Future Now
The IFTF Blog
Is That Your Wallet in Your Pocket or Are You Just Happy to See me?
Via PSFK, I came across three concept designs for wallets from MIT's Media Lab that would offer real-time feedback on our spending habits. For example, the "Mother Bear" concept wallet would have a hinge on it "with a shorted motor in the hinge that resists opening" when the wallet's owner needs to start saving. My favorite of the three, the Peacock wallet, would "grow and shrink using a servo to reflect the balance in your accounts. Your assets will be on display to attract potential mates."
The wallets struck me as interesting in light of something I heard a couple weeks ago. I was speaking somewhere and showed a slide of a wearable patch that continuously monitors how many calories a person has consumed and how many he has burned. At the time, someone in the audience half-jokingly suggested that when the patch wearer hit his calorie limit, the patch could emit an electric shock that would seal his lips for the rest of the day to prevent him from eating.
The wallets also reminded me of something I've been thinking about since I interviewed science writer Gary Wolf about the future of self-tracking. At the time, he said:
I think [self-tracking] will become a mainstream, almost ubiquitous practice and at the same time will become invisible because it will be blend in with daily life. I think a good comparison is with the fate of computing. At one time, the people who used computers tended to be the kind of people who liked it. Over time, the process of computing has been incorporated into so many technologies and devices that many of the things we do that involve computing don’t seem like computing at all. Think of using a pedometer or step counter, or standing on a digital scale. The computing component is disappearing, and the self-tracking aspect will, too.
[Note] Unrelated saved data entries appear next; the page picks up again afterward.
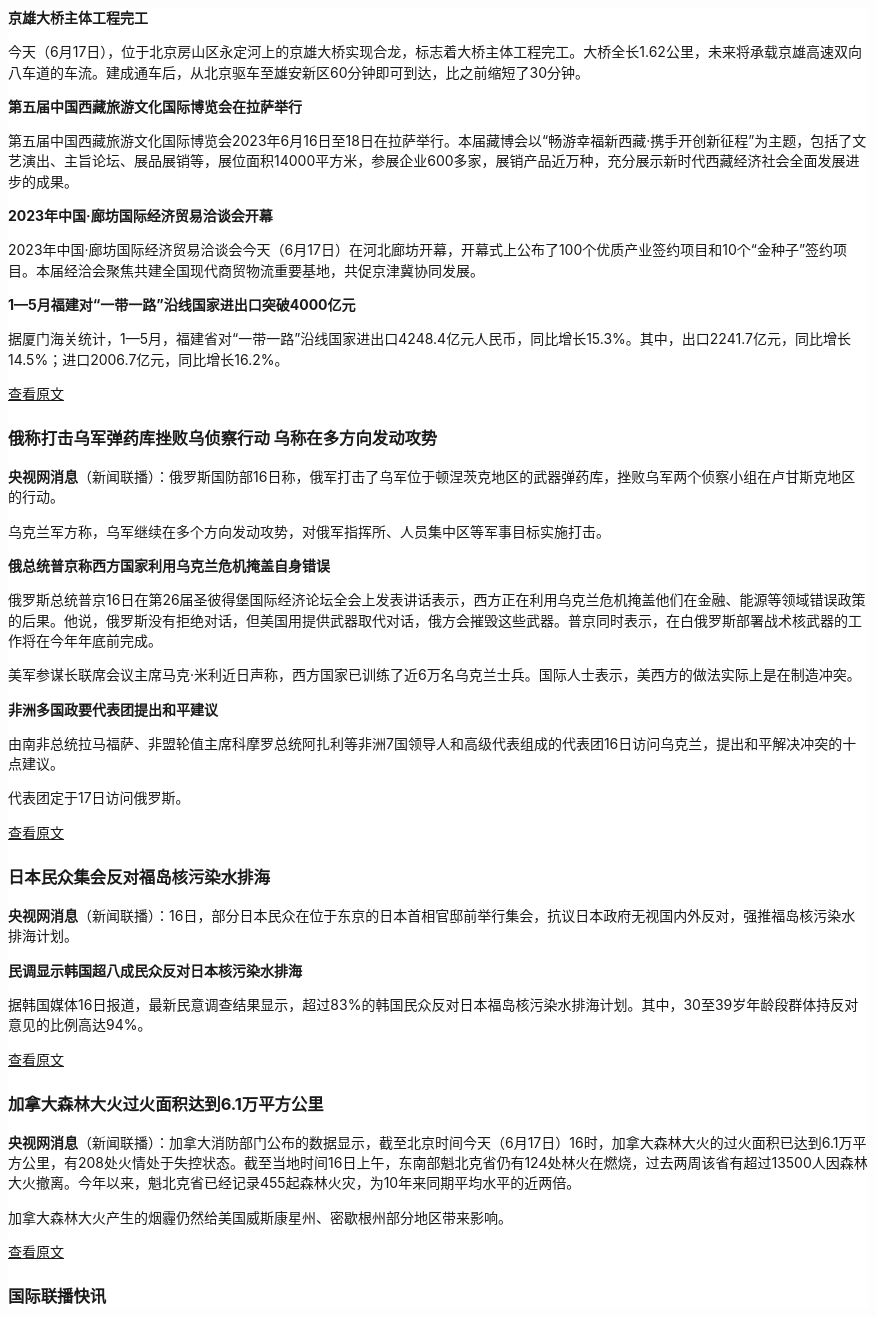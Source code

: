 **京雄大桥主体工程完工**

今天（6月17日），位于北京房山区永定河上的京雄大桥实现合龙，标志着大桥主体工程完工。大桥全长1.62公里，未来将承载京雄高速双向八车道的车流。建成通车后，从北京驱车至雄安新区60分钟即可到达，比之前缩短了30分钟。

**第五届中国西藏旅游文化国际博览会在拉萨举行**

第五届中国西藏旅游文化国际博览会2023年6月16日至18日在拉萨举行。本届藏博会以“畅游幸福新西藏·携手开创新征程”为主题，包括了文艺演出、主旨论坛、展品展销等，展位面积14000平方米，参展企业600多家，展销产品近万种，充分展示新时代西藏经济社会全面发展进步的成果。

**2023年中国·廊坊国际经济贸易洽谈会开幕**

2023年中国·廊坊国际经济贸易洽谈会今天（6月17日）在河北廊坊开幕，开幕式上公布了100个优质产业签约项目和10个“金种子”签约项目。本届经洽会聚焦共建全国现代商贸物流重要基地，共促京津冀协同发展。

**1—5月福建对“一带一路”沿线国家进出口突破4000亿元**

据厦门海关统计，1—5月，福建省对“一带一路”沿线国家进出口4248.4亿元人民币，同比增长15.3%。其中，出口2241.7亿元，同比增长14.5%；进口2006.7亿元，同比增长16.2%。

[查看原文](https://tv.cctv.com/2023/06/17/VIDExpgkpGPuMQ6Whsmx2OVW230617.shtml)

### 俄称打击乌军弹药库挫败乌侦察行动 乌称在多方向发动攻势

**央视网消息**（新闻联播）：俄罗斯国防部16日称，俄军打击了乌军位于顿涅茨克地区的武器弹药库，挫败乌军两个侦察小组在卢甘斯克地区的行动。

乌克兰军方称，乌军继续在多个方向发动攻势，对俄军指挥所、人员集中区等军事目标实施打击。

**俄总统普京称西方国家利用乌克兰危机掩盖自身错误**

俄罗斯总统普京16日在第26届圣彼得堡国际经济论坛全会上发表讲话表示，西方正在利用乌克兰危机掩盖他们在金融、能源等领域错误政策的后果。他说，俄罗斯没有拒绝对话，但美国用提供武器取代对话，俄方会摧毁这些武器。普京同时表示，在白俄罗斯部署战术核武器的工作将在今年年底前完成。

美军参谋长联席会议主席马克·米利近日声称，西方国家已训练了近6万名乌克兰士兵。国际人士表示，美西方的做法实际上是在制造冲突。

**非洲多国政要代表团提出和平建议**

由南非总统拉马福萨、非盟轮值主席科摩罗总统阿扎利等非洲7国领导人和高级代表组成的代表团16日访问乌克兰，提出和平解决冲突的十点建议。

代表团定于17日访问俄罗斯。

[查看原文](https://tv.cctv.com/2023/06/17/VIDEHXBFGKsG3rRdRdQgs6G8230617.shtml)

### 日本民众集会反对福岛核污染水排海

**央视网消息**（新闻联播）：16日，部分日本民众在位于东京的日本首相官邸前举行集会，抗议日本政府无视国内外反对，强推福岛核污染水排海计划。

**民调显示韩国超八成民众反对日本核污染水排海**

据韩国媒体16日报道，最新民意调查结果显示，超过83%的韩国民众反对日本福岛核污染水排海计划。其中，30至39岁年龄段群体持反对意见的比例高达94%。

[查看原文](https://tv.cctv.com/2023/06/17/VIDEcHPP3v16tiKpp5WDq83m230617.shtml)

### 加拿大森林大火过火面积达到6.1万平方公里

**央视网消息**（新闻联播）：加拿大消防部门公布的数据显示，截至北京时间今天（6月17日）16时，加拿大森林大火的过火面积已达到6.1万平方公里，有208处火情处于失控状态。截至当地时间16日上午，东南部魁北克省仍有124处林火在燃烧，过去两周该省有超过13500人因森林大火撤离。今年以来，魁北克省已经记录455起森林火灾，为10年来同期平均水平的近两倍。

加拿大森林大火产生的烟霾仍然给美国威斯康星州、密歇根州部分地区带来影响。

[查看原文](https://tv.cctv.com/2023/06/17/VIDE3ocOefvrkeh1BAc2RIZy230617.shtml)

### 国际联播快讯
Self-tracking will disappear because it will be taken for granted. The quantitative tools in our lives will produce data that will be incorporated into some feedback mechanism; we will look at those mechanisms and they will influence us in some way. For instance, we will get biometric data in the form of feedback about how well we’re eating and sleeping, but we won’t have to peel back that information and do the analysis ourselves.
Put differently, I think what Gary was hinting at was a range of products and interfaces designed to give us, in effect, real-time, seamless feedback in a personalized, customized way--much like the Proverbial Wallets from MIT. It's one thing to see a high credit card bill; it's another thing entirely to have to physically force open a wallet, or to become suddenly unattractive due to an inability to balance a check book.
I doubt there's much demand for physical shocks that shut our mouths--and, for that matter, I'm not sure if the wallets-as-mating signals idea will ever find much of a market. But even if the wallet might not make sense, I could see other, social uses of these sorts of tools: A dieter, for example, might stick his calorie counting patch on his forehead to try to shame himself into eating less.
In other words, I do think these examples highlight the potential to begin thinking about design differently: Not simply as a way to make a device work intuitively, but as an adaptive tool to teach, coach, communicate with others, or otherwise connect parts of our lives to the world around us.